Em Caramelo (Sukkar Banat, 2007), a atriz Nadine Labaki, que também é a diretora do filme, interpreta Layale, uma esteticista que mora em Beirute e é apaixonada por um homem casado. Ela divide o salão de beleza com outras três mulheres, que também têm seus problemas: uma se sente velha demais para competir com mulheres mais jovens, outra vai se casar mas não é mais virgem e a última é gay. O fato de tais aspectos serem de menor importância ou mesmo irrelevantes em outras culturas já indica a ênfase do filme: estamos no Líbano, país onde as mulheres podem até se vestir como no Ocidente, mas que pratica os mesmos e velhos atentados contra a liberdade de expressão e sexual das mulheres árabes, embora de maneira menos ostensiva.

Dito isso, teríamos os ingredientes para um filmaço, mas infelizmente não é exatamente o que ocorre. Labaki opta por fazer um filme menos agressivo, quase esvaziando os choques culturais que existem no Líbano, nação que historicamente desempenhou o papel de ponto de encontro entre o Ocidente e o Oriente Médio e que, por isso mesmo, até hoje tem problemas de identidade. Não coincidentemente, algumas das mais belas passagens do filme mostram uma personagem quase que totalmente desvinculada desse contexto social: Rose, uma mulher idosa que tem que cuidar de Lili, sua irmã ainda mais idosa e que tem problemas mentais. Seu ato de amor por ela, que é um dos momentos mais bonitos que eu vi nos cinemas nesse ano, poderia ocorrer em qualquer outro lugar e com qualquer outra pessoa, homem ou mulher.

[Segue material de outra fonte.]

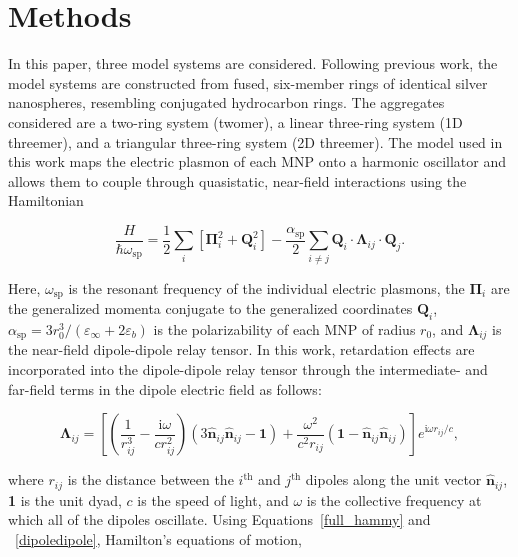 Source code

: \documentclass[12pt, letterpaper, twoside]{report}
\begin{document}
\section*{Methods}
In this paper, three model systems are considered. Following previous work\cite{Cherqui2014,Weick2013,Engheta2017}, the model systems are constructed from fused, six-member rings of identical silver nanospheres, resembling conjugated hydrocarbon rings. The aggregates considered are a two-ring system (twomer), a linear three-ring system (1D threemer), and a triangular three-ring system (2D threemer). The model used in this work maps the electric plasmon of each MNP onto a harmonic oscillator and allows them to couple through quasistatic, near-field interactions using the Hamiltonian\cite{Cherqui2014}

\begin{equation}
\frac{H}{\hbar\omega_{\textrm{sp}}} = \frac{1}{2}\sum_{i}\left[\boldsymbol{\Pi}_{i}^2 + \textbf{Q}_{i}^{2}\right] - \frac{\alpha_{\textrm{sp}}}{2}\sum_{i\neq j}\textbf{Q}_{i}\cdot\boldsymbol{\Lambda}_{ij}\cdot\textbf{Q}_{j}.
\label{full_hammy}
\end{equation}

\noindent Here, $\omega_{\textrm{sp}}$ is the resonant frequency of the individual electric plasmons, the $\boldsymbol{\Pi}_{i}$ are the generalized momenta conjugate to the generalized coordinates $\textbf{Q}_{i}$, $\alpha_{\textrm{sp}} = 3r_0^3/(\varepsilon_{\infty}+2\varepsilon_b)$ is the polarizability of each MNP of radius $r_0$, and $\boldsymbol{\Lambda}_{ij}$ is the near-field dipole-dipole relay tensor. In this work, retardation effects are incorporated into the dipole-dipole relay tensor through the intermediate- and far-field terms in the dipole electric field as follows:

\begin{equation}
\boldsymbol{\Lambda}_{ij} = \left[\left(\frac{1}{r_{ij}^3} - \frac{\textrm{i}\omega}{cr_{ij}^2}\right)\left(3\hat{\textbf{n}}_{ij}\hat{\textbf{n}}_{ij} - \textbf{1}\right) + \frac{\omega^2}{c^2r_{ij}}\left(\textbf{1} - \hat{\textbf{n}}_{ij}\hat{\textbf{n}}_{ij}\right)\right]e^{\textrm{i}\omega r_{ij}/c},
\label{dipoledipole}
\end{equation}

\noindent where $r_{ij}$ is the distance between the $i^{\textrm{th}}$ and $j^{\textrm{th}}$ dipoles along the unit vector $\hat{\textbf{n}}_{ij}$, \textbf{1} is the unit dyad, $c$ is the speed of light, and $\omega$ is the collective frequency at which all of the dipoles oscillate. Using Equations~\ref{full_hammy} and ~\ref{dipoledipole}, Hamilton's equations of motion,
\end{document}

Ainda assim, o filme é bastante bonito. A suavidade dos tons dourados da fotografia e a edição de imagens, bastante eficiente, se juntam ao elenco de grande qualidade – e que realmente transmite a intimidade emocional que só os verdadeiros amigos têm – para deixar o filme muito acima da média. Num momento em que os cinemas exibem excrescências como Transformers – A Vingança dos Derrotados e Anjos & Demônios, o pequeno, porém sincero – ainda que com um jeitão de novela das 7 -, filme de Labaki é um verdadeiro colírio para os olhos maltratados do espectador.